▶ _DATA PROVIDED_:
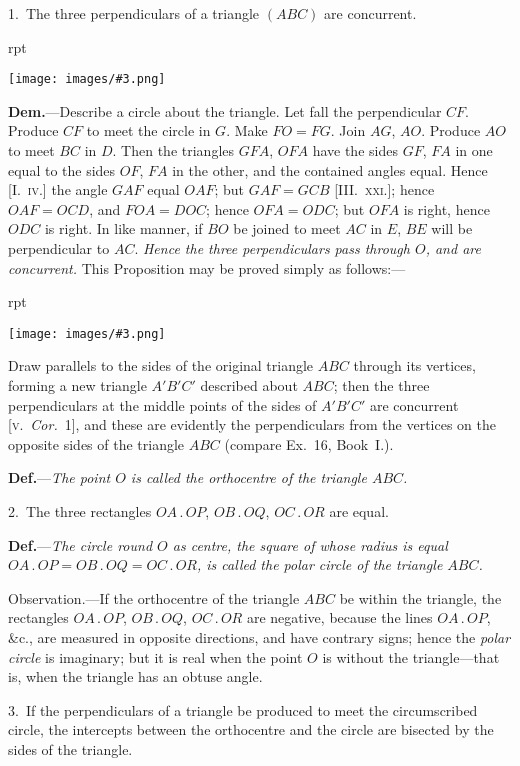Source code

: \documentclass[oneside]{book}
\newcounter{wrapwidth}
\newcommand\imgflow[3]{
\setcounter{wrapwidth}{#1}
\begin{wrapfigure}[#2]{r}{\value{wrapwidth}pt}
\begin{center}
\vspace{-0.3in}
\texttt{[image: images/\#3.png]}
\end{center}
\end{wrapfigure}
}
\begin{document}
\begin{footnotesize}
1.~The three perpendiculars of a triangle $(ABC)$ are concurrent.

\imgflow{103}{10}{f157}

\textbf{Dem.}---Describe a circle about the triangle. Let fall the perpendicular
$CF$. Produce $CF$ to meet the
circle in $G$. Make $FO = FG$. Join $AG$,
$AO$. Produce $AO$ to meet $BC$ in $D$.
Then the triangles $GFA$, $OFA$ have the
sides $GF$, $FA$ in one equal to the sides
$OF$, $FA$ in the other, and the contained
angles equal. Hence [I.~\textsc{iv}.] the angle
$GAF$ equal $OAF$; but $GAF = GCB$
[III\@.~\textsc{xxi}.]; hence $OAF = OCD$, and $FOA
= DOC$; hence $OFA = ODC$; but $OFA$
is right, hence $ODC$ is right. In like
manner, if $BO$ be joined to meet $AC$ in $E$, $BE$ will be perpendicular
to $AC$. \emph{Hence the three perpendiculars pass through $O$,
and are concurrent.} This Proposition may be proved simply as
follows:---

\imgflow{150}{13}{f158}

Draw parallels to the sides of the original triangle $ABC$ through
its vertices, forming a new triangle
$A'B'C'$ described about
$ABC$; then the three perpendiculars
at the middle points of the
sides of $A'B'C'$ are concurrent [\textsc{v.}~\emph{Cor.}~1],
and these are evidently
the perpendiculars from the vertices
on the opposite sides of the
triangle $ABC$ (compare Ex.~16,
Book~I.).

\textbf{Def.}---\textit{The point $O$ is called the
orthocentre of the triangle $ABC$.}

2.~The three rectangles $OA\,.\,OP$, $OB\,.\,OQ$, $OC\,.\,OR$ are equal.

\textbf{Def.}---\textit{The circle round $O$ as centre, the square of whose radius
is equal $OA\,.\,OP = OB\,.\,OQ = OC\,.\,OR$, is called the polar circle
of the triangle $ABC$.}

\textsf{Observation.}---If the orthocentre of the triangle $ABC$ be
within the triangle, the rectangles $OA\,.\,OP$, $OB\,.\,OQ$, $OC\,.\,OR$ are
negative, because the lines $OA\,.\,OP$, \&c., are measured in opposite
directions, and have contrary signs; hence the \emph{polar circle} is
imaginary; but it is real when the point $O$ is without the triangle---that
is, when the triangle has an obtuse angle.

3.~If the perpendiculars of a triangle be produced to meet the
circumscribed circle, the intercepts between the orthocentre and
the circle are bisected by the sides of the triangle.


\end{footnotesize}
\end{document}
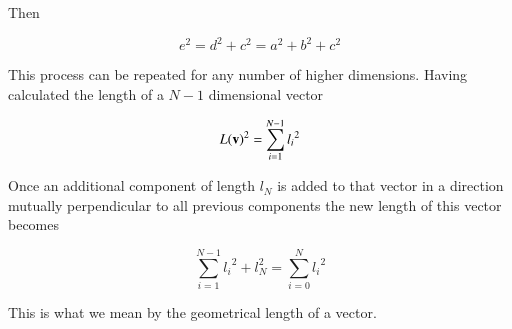 \documentclass{article}      %
\begin{document}
Then

\[
e^2 = d^2 + c^2 = a^2 + b^2 + c^2
\]

This process can be repeated for any number of higher dimensions.  Having calculated the length of a $N-1$ dimensional vector

\[
{L(\mathbf{v})}^2 = \sum_{i=1}^{N-1} {{l_i}^2}
\]

Once an additional component of length $l_N$ is added to that vector in a direction mutually perpendicular to all previous components the new length of this vector becomes

\[
\sum_{i=1}^{N-1} {{l_i}^2} + l_N^2 = \sum_{i=0}^{N} {{l_i}^2}
\]

This is what we mean by the geometrical length of a vector.

%
%
\end{document}
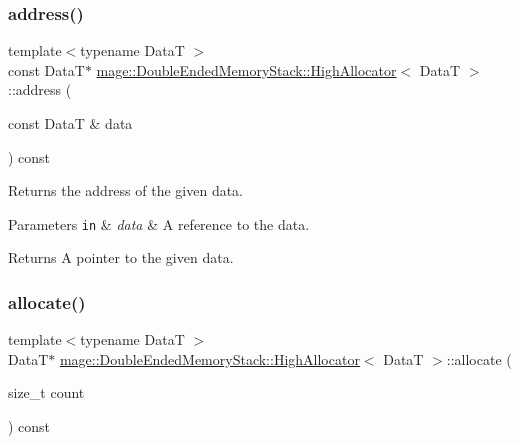 \subsubsection{\texorpdfstring{address()}{address()}\hspace{0.1cm}{\footnotesize\ttfamily [2/2]}}
{\footnotesize\ttfamily template$<$typename DataT $>$ \\
const DataT$\ast$ \hyperlink{structmage_1_1_double_ended_memory_stack_1_1_high_allocator}{mage\+::\+Double\+Ended\+Memory\+Stack\+::\+High\+Allocator}$<$ DataT $>$\+::address (\begin{DoxyParamCaption}\item[{const DataT \&}]{data }\end{DoxyParamCaption}) const\hspace{0.3cm}{\ttfamily [noexcept]}}

Returns the address of the given data.


\begin{DoxyParams}[1]{Parameters}
\mbox{\tt in}  & {\em data} & A reference to the data. \\
\hline
\end{DoxyParams}
\begin{DoxyReturn}{Returns}
A pointer to the given data. 
\end{DoxyReturn}
\hypertarget{structmage_1_1_double_ended_memory_stack_1_1_high_allocator_ab6585eebb7bb11dcee1945b11b50ea98}{}\label{structmage_1_1_double_ended_memory_stack_1_1_high_allocator_ab6585eebb7bb11dcee1945b11b50ea98} 
\subsubsection{\texorpdfstring{allocate()}{allocate()}\hspace{0.1cm}{\footnotesize\ttfamily [1/2]}}
{\footnotesize\ttfamily template$<$typename DataT $>$ \\
DataT$\ast$ \hyperlink{structmage_1_1_double_ended_memory_stack_1_1_high_allocator}{mage\+::\+Double\+Ended\+Memory\+Stack\+::\+High\+Allocator}$<$ DataT $>$\+::allocate (\begin{DoxyParamCaption}\item[{size\+\_\+t}]{count }\end{DoxyParamCaption}) const}

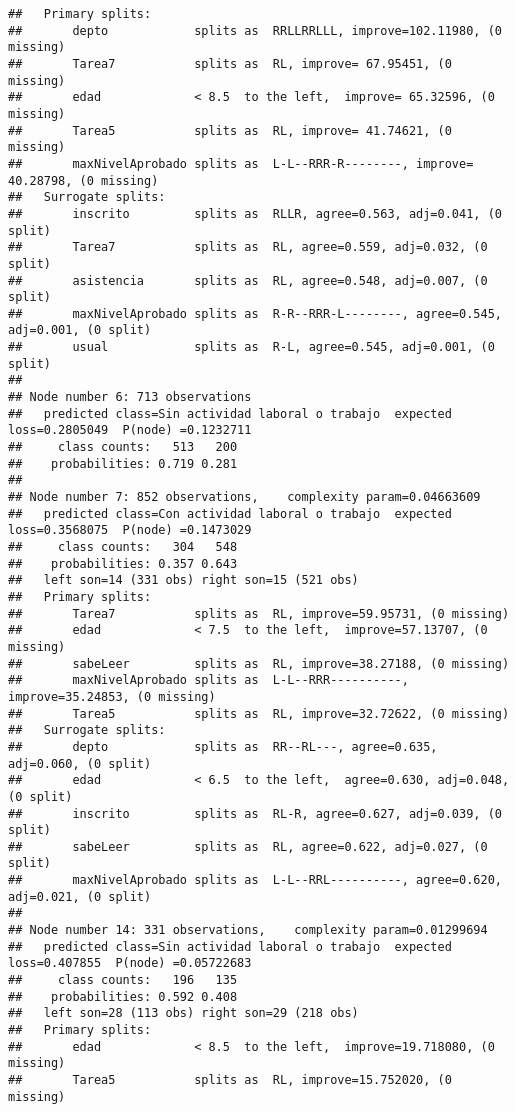 \documentclass[
]{article}
\begin{document}
\begin{verbatim}
##   Primary splits:
##       depto            splits as  RRLLRRLLL, improve=102.11980, (0 missing)
##       Tarea7           splits as  RL, improve= 67.95451, (0 missing)
##       edad             < 8.5  to the left,  improve= 65.32596, (0 missing)
##       Tarea5           splits as  RL, improve= 41.74621, (0 missing)
##       maxNivelAprobado splits as  L-L--RRR-R--------, improve= 40.28798, (0 missing)
##   Surrogate splits:
##       inscrito         splits as  RLLR, agree=0.563, adj=0.041, (0 split)
##       Tarea7           splits as  RL, agree=0.559, adj=0.032, (0 split)
##       asistencia       splits as  RL, agree=0.548, adj=0.007, (0 split)
##       maxNivelAprobado splits as  R-R--RRR-L--------, agree=0.545, adj=0.001, (0 split)
##       usual            splits as  R-L, agree=0.545, adj=0.001, (0 split)
## 
## Node number 6: 713 observations
##   predicted class=Sin actividad laboral o trabajo  expected loss=0.2805049  P(node) =0.1232711
##     class counts:   513   200
##    probabilities: 0.719 0.281 
## 
## Node number 7: 852 observations,    complexity param=0.04663609
##   predicted class=Con actividad laboral o trabajo  expected loss=0.3568075  P(node) =0.1473029
##     class counts:   304   548
##    probabilities: 0.357 0.643 
##   left son=14 (331 obs) right son=15 (521 obs)
##   Primary splits:
##       Tarea7           splits as  RL, improve=59.95731, (0 missing)
##       edad             < 7.5  to the left,  improve=57.13707, (0 missing)
##       sabeLeer         splits as  RL, improve=38.27188, (0 missing)
##       maxNivelAprobado splits as  L-L--RRR----------, improve=35.24853, (0 missing)
##       Tarea5           splits as  RL, improve=32.72622, (0 missing)
##   Surrogate splits:
##       depto            splits as  RR--RL---, agree=0.635, adj=0.060, (0 split)
##       edad             < 6.5  to the left,  agree=0.630, adj=0.048, (0 split)
##       inscrito         splits as  RL-R, agree=0.627, adj=0.039, (0 split)
##       sabeLeer         splits as  RL, agree=0.622, adj=0.027, (0 split)
##       maxNivelAprobado splits as  L-L--RRL----------, agree=0.620, adj=0.021, (0 split)
## 
## Node number 14: 331 observations,    complexity param=0.01299694
##   predicted class=Sin actividad laboral o trabajo  expected loss=0.407855  P(node) =0.05722683
##     class counts:   196   135
##    probabilities: 0.592 0.408 
##   left son=28 (113 obs) right son=29 (218 obs)
##   Primary splits:
##       edad             < 8.5  to the left,  improve=19.718080, (0 missing)
##       Tarea5           splits as  RL, improve=15.752020, (0 missing)

\end{verbatim}
\end{document}
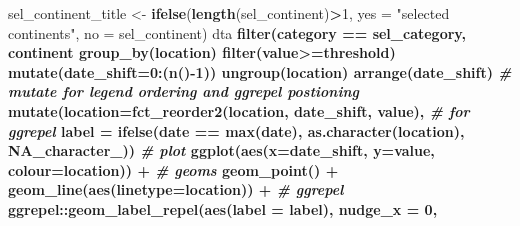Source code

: \documentclass[]{article}
\newenvironment{Shaded}{\begin{snugshade}}{\end{snugshade}}
\newcommand{\CommentTok}[1]{\textcolor[rgb]{0.56,0.35,0.01}{\textit{#1}}}
\newcommand{\DataTypeTok}[1]{\textcolor[rgb]{0.13,0.29,0.53}{#1}}
\newcommand{\DecValTok}[1]{\textcolor[rgb]{0.00,0.00,0.81}{#1}}
\newcommand{\KeywordTok}[1]{\textcolor[rgb]{0.13,0.29,0.53}{\textbf{#1}}}
\newcommand{\NormalTok}[1]{#1}
\newcommand{\OperatorTok}[1]{\textcolor[rgb]{0.81,0.36,0.00}{\textbf{#1}}}
\newcommand{\OtherTok}[1]{\textcolor[rgb]{0.56,0.35,0.01}{#1}}
\newcommand{\StringTok}[1]{\textcolor[rgb]{0.31,0.60,0.02}{#1}}
\begin{document}
\begin{Shaded}
\begin{Highlighting}[]
{\NormalTok{  sel_continent_title <-}\StringTok{ }\KeywordTok{ifelse}\NormalTok{(}\KeywordTok{length}\NormalTok{(sel_continent)}\OperatorTok{>}\DecValTok{1}\NormalTok{,}
                                \DataTypeTok{yes =} \StringTok{"selected continents"}\NormalTok{,}
                                \DataTypeTok{no =}\NormalTok{ sel_continent)}
\NormalTok{  dta }\OperatorTok{%>%}\StringTok{ }
\StringTok{    }\KeywordTok{filter}\NormalTok{(category }\OperatorTok{==}\StringTok{ }\NormalTok{sel_category, }
\NormalTok{           continent }\OperatorTok{%in%}\StringTok{ }\NormalTok{sel_continent) }\OperatorTok{%>%}\StringTok{ }
\StringTok{    }\KeywordTok{group_by}\NormalTok{(location) }\OperatorTok{%>%}\StringTok{ }
\StringTok{    }\KeywordTok{filter}\NormalTok{(value}\OperatorTok{>=}\NormalTok{threshold) }\OperatorTok{%>%}\StringTok{ }
\StringTok{    }\KeywordTok{mutate}\NormalTok{(}\DataTypeTok{date_shift=}\DecValTok{0}\OperatorTok{:}\NormalTok{(}\KeywordTok{n}\NormalTok{()}\OperatorTok{-}\DecValTok{1}\NormalTok{)) }\OperatorTok{%>%}\StringTok{ }\CommentTok{# generate date shifted after threshold}
\StringTok{    }\KeywordTok{ungroup}\NormalTok{(location) }\OperatorTok{%>%}\StringTok{ }
\StringTok{    }\KeywordTok{arrange}\NormalTok{(date_shift) }\OperatorTok{%>%}\StringTok{ }
\StringTok{    }\CommentTok{# mutate for legend ordering and ggrepel postioning}
\StringTok{    }\KeywordTok{mutate}\NormalTok{(}\DataTypeTok{location=}\KeywordTok{fct_reorder2}\NormalTok{(location, date_shift, value), }
           \CommentTok{# for ggrepel}
           \DataTypeTok{label =} \KeywordTok{ifelse}\NormalTok{(date }\OperatorTok{==}\StringTok{ }\KeywordTok{max}\NormalTok{(date),}
                          \KeywordTok{as.character}\NormalTok{(location), }
                          \OtherTok{NA_character_}\NormalTok{)) }\OperatorTok{%>%}
\StringTok{    }\CommentTok{# plot  }
\StringTok{    }\KeywordTok{ggplot}\NormalTok{(}\KeywordTok{aes}\NormalTok{(}\DataTypeTok{x=}\NormalTok{date_shift, }\DataTypeTok{y=}\NormalTok{value, }\DataTypeTok{colour=}\NormalTok{location)) }\OperatorTok{+}\StringTok{ }
\StringTok{    }\CommentTok{# geoms}
\StringTok{    }\KeywordTok{geom_point}\NormalTok{() }\OperatorTok{+}
\StringTok{    }\KeywordTok{geom_line}\NormalTok{(}\KeywordTok{aes}\NormalTok{(}\DataTypeTok{linetype=}\NormalTok{location)) }\OperatorTok{+}\StringTok{ }
\StringTok{    }
\StringTok{    }\CommentTok{# ggrepel }
\StringTok{    }\NormalTok{ggrepel}\OperatorTok{::}\KeywordTok{geom_label_repel}\NormalTok{(}\KeywordTok{aes}\NormalTok{(}\DataTypeTok{label =}\NormalTok{ label),}
                              \DataTypeTok{nudge_x =} \DecValTok{0}\NormalTok{,}
}}}}}}}}}
\end{Highlighting}
\end{Shaded}
\end{document}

▶ _WHAT YOU ARE ASKED TO DO_:
Go through the data, and copy each line in which the word "item" appears.

▶ _RESULT OF THIS TASK_:
const DataT$\ast$ \hyperlink{structmage_1_1_double_ended_memory_stack_1_1_high_allocator}{mage\+::\+Double\+Ended\+Memory\+Stack\+::\+High\+Allocator}$<$ DataT $>$\+::address (\begin{DoxyParamCaption}\item[{const DataT \&}]{data }\end{DoxyParamCaption}) const\hspace{0.3cm}{\ttfamily [noexcept]}}
DataT$\ast$ \hyperlink{structmage_1_1_double_ended_memory_stack_1_1_high_allocator}{mage\+::\+Double\+Ended\+Memory\+Stack\+::\+High\+Allocator}$<$ DataT $>$\+::allocate (\begin{DoxyParamCaption}\item[{size\+\_\+t}]{count }\end{DoxyParamCaption}) const}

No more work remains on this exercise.